On Thu, Mar 23, 2017 at 08:50:48PM -0400, Dale R. Worley wrote:
> Martin Bjorklund <[email protected]> writes:
> >> I notice that "augment" is not allowed to target a "grouping", despite
> >> that naively seems to be an operation that a module designer might like
> >> to do.  I expect that there is a reason why this is not allowed.
> >
> > There were lots of debate over this one when we first designed YANG.
> > The main reason for not allowing this is that it can easily have
> > unintended consequences.  Module A uses a grouping G b/c it fits the
> > purpose.  Later someone augments G with some nodes; at this point it
> > is not at all clear that the additional nodes are suitable for module
> > A.
> 
> True...  But assuming that the grouping G has clean semantics, it
> corresponds to some facility in the device, which in some way or another
> appears in multiple places in the device's data model.  And a module
> that augments G adds semantics about that facility, and would only be
> implemented by a device for which the facility uniformly has that
> additional semantics.  So it would be suitable for every place where the
> grouping is used.

But this is an assumption and it is not generally true.

[...]
 
> But what I'm considering is a modification of
> the grouping which implicitly applies to all "uses" of that grouping --
> because you don't want to have duplicate declarations of the added nodes
> in every place the grouping is used.

There may be cases where this may appear useful but I see also cases
where people will get largely suprised by the result if such wildcard
augmentations would be possible.

> > Augments are restricted to things that have a well defined name in the
> > data tree because this makes it clear what is being augmented. One
> > would have to create additional language constructs to make
> > augmentations of groupings work.
> 
> It's clear that *groupings* have well-defined names, because "uses"
> statements can refer to them.

I wrote 'name in the data tree' and I meant 'name in the schema tree'
(sorry). Augments apply to something that has a name in the schema
tree, groupings do not have that.

   The "grouping" statement is not a data definition statement and, as
   such, does not define any nodes in the schema tree.

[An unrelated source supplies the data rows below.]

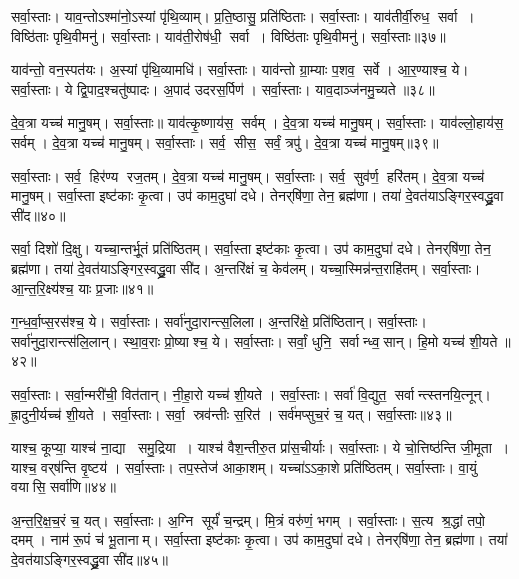    सर्वा॒स्ताः।
   याव॒न्तोऽश्मा॑नो॒ऽस्यां पृ॑थि॒व्याम्।
   प्र॒ति॒ष्ठासु॒ प्रति॑ष्ठिताः।
   सर्वा॒स्ताः।
   याव॑तीर्वी॒रुध॒ सर्वा।
   विष्ठि॑ताः पृथि॒वीमनु॑।
   सर्वा॒स्ताः।
   याव॑ती॒रोष॑धी॒ सर्वा।
   विष्ठि॑ताः पृथि॒वीमनु॑।
   सर्वा॒स्ताः॥३७॥

   याव॑न्तो॒ वन॒स्पत॑यः।
   अ॒स्यां पृ॑थि॒व्यामधि॑।
   सर्वा॒स्ताः।
   याव॑न्तो ग्रा॒म्याः प॒शव॒ सर्वे।
   आ॒र॒ण्याश्च॒ ये।
   सर्वा॒स्ताः।
   ये द्वि॒पाद॒श्चतु॑ष्पादः।
   अ॒पाद॑ उदरस॒र्पिण॑।
   सर्वा॒स्ताः।
   याव॒दाञ्ज॑नमु॒च्यते॥३८॥

   दे॒व॒त्रा यच्च॑ मानु॒षम्।
   सर्वा॒स्ताः॥
   याव॑त्कृ॒ष्णाय॑स॒ सर्वम्।
   दे॒व॒त्रा यच्च॑ मानु॒षम्।
   सर्वा॒स्ताः।
   याव॑ल्लो॒हाय॑स॒ सर्वम्।
   दे॒व॒त्रा यच्च॑ मानु॒षम्।
   सर्वा॒स्ताः।
   सर्व॒ सीस॒ सर्वं॒ त्रपु॑।
   दे॒व॒त्रा यच्च॑ मानु॒षम्॥३९॥

   सर्वा॒स्ताः।
   सर्व॒ हिर॑ण्य रज॒तम्।
   दे॒व॒त्रा यच्च॑ मानु॒षम्।
   सर्वा॒स्ताः।
   सर्व॒ सुव॑र्ण॒ हरि॑तम्।
   दे॒व॒त्रा यच्च॑ मानु॒षम्।
   सर्वा॒स्ता इष्ट॑काः कृ॒त्वा।
   उप॑ काम॒दुघा॑ दधे।
   तेनर्‌षि॑णा॒ तेन॒ ब्रह्म॑णा।
   तया॑ दे॒वत॑याऽङ्गिर॒स्वद्ध्रु॒वा सी॑द॥४०॥
   \anuvakamend
  
   सर्वा॒ दिशो॑ दि॒क्षु।
   यच्चा॒न्तर्भू॒तं प्रति॑ष्ठितम्।
   सर्वा॒स्ता इष्ट॑काः कृ॒त्वा।
   उप॑ काम॒दुघा॑ दधे।
   तेनर्‌षि॑णा॒ तेन॒ ब्रह्म॑णा।
   तया॑ दे॒वत॑याऽङ्गिर॒स्वद्ध्रु॒वा सी॑द।
   अ॒न्तरि॑क्षं च॒ केव॑लम्।
   यच्चा॒स्मिन्न॑न्त॒राहि॑तम्।
   सर्वा॒स्ताः।
   आ॒न्त॒रि॒क्ष्य॑श्च॒ याः प्र॒जाः॥४१॥

   ग॒न्ध॒र्वा॒प्स॒रस॑श्च॒ ये।
   सर्वा॒स्ताः।
   सर्वा॑नुदा॒रान्त्स॒लिला\sn{}।
   अ॒न्तरि॑क्षे॒ प्रति॑ष्ठितान्।
   सर्वा॒स्ताः।
   सर्वा॑नुदा॒रान्त्स॑लि॒लान्।
   स्था॒व॒राः प्रो॒ष्याश्च॒ ये।
   सर्वा॒स्ताः।
   सर्वां॒ धुनि॒ सर्वान्ध्व॒सान्।
   हि॒मो यच्च॑ शी॒यते॥४२॥

   सर्वा॒स्ताः।
   सर्वा॒न्मरी॑ची॒\an{} वित॑तान्।
   नी॒हा॒रो यच्च॑ शी॒यते।
   सर्वा॒स्ताः।
   सर्वा॑ वि॒द्युत॒ सर्वान्त्स्तनयि॒त्नून्।
   ह्रा॒दुनी॒र्यच्च॑ शी॒यते।
   सर्वा॒स्ताः।
   सर्वा॒ स्रव॑न्तीः स॒रित॑।
   सर्व॑मप्सुच॒रं च॒ यत्।
   सर्वा॒स्ताः॥४३॥

   याश्च॒ कूप्या॒ याश्च॑ ना॒द्या समु॒द्रिया।
   याश्च॑ वैश॒न्तीरु॒त प्रा॑स॒चीर्याः।
   सर्वा॒स्ताः।
   ये चो॒त्तिष्ठ॑न्ति जी॒मूता।
   याश्च॒ वर्‌ष॑न्ति वृ॒ष्टय॑।
   सर्वा॒स्ताः।
   तप॒स्तेज॑ आका॒शम्।
   यच्चा॑ऽऽका॒शे प्रति॑ष्ठितम्।
   सर्वा॒स्ताः।
   वा॒युं वयासि॒ सर्वा॑णि॥४४॥

   अ॒न्त॒रि॒क्ष॒च॒रं च॒ यत्।
   सर्वा॒स्ताः।
   अ॒ग्नि सूर्यं॑ च॒न्द्रम्।
   मि॒त्रं वरु॑णं॒ भगम्।
   सर्वा॒स्ताः।
   स॒त्य श्र॒द्धां तपो॒ दमम्।
   नाम॑ रू॒पं च॑ भू॒तानाम्।
   सर्वा॒स्ता इष्ट॑काः कृ॒त्वा।
   उप॑ काम॒दुघा॑ दधे।
   तेनर्‌षि॑णा॒ तेन॒ ब्रह्म॑णा।
   तया॑ दे॒वत॑याऽङ्गिर॒स्वद्ध्रु॒वा सी॑द॥४५॥
\anuvakamend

> RFC 7950 section 7.13 isn't particularly
> clear about how the argument string of the statement is to be
> interpreted, but going back over 7950, I'm getting the idea that the
> names of groupings are not descendant-schema-nodeid's, that is, named
> based on where the grouping statement sits in the syntactic hierarchy,
> but are in a separate namespace which is flat regarding equality and
> inequality comparisons, but has elaborate scoping rules regarding which
> groupings are visible in which locations.

Yes.

> OK, that clarifies why you can't apply "augment" to a grouping --
> groupings (and thus the things defined within them) don't have names
> that can be expressed by descendant-schema-nodeid's.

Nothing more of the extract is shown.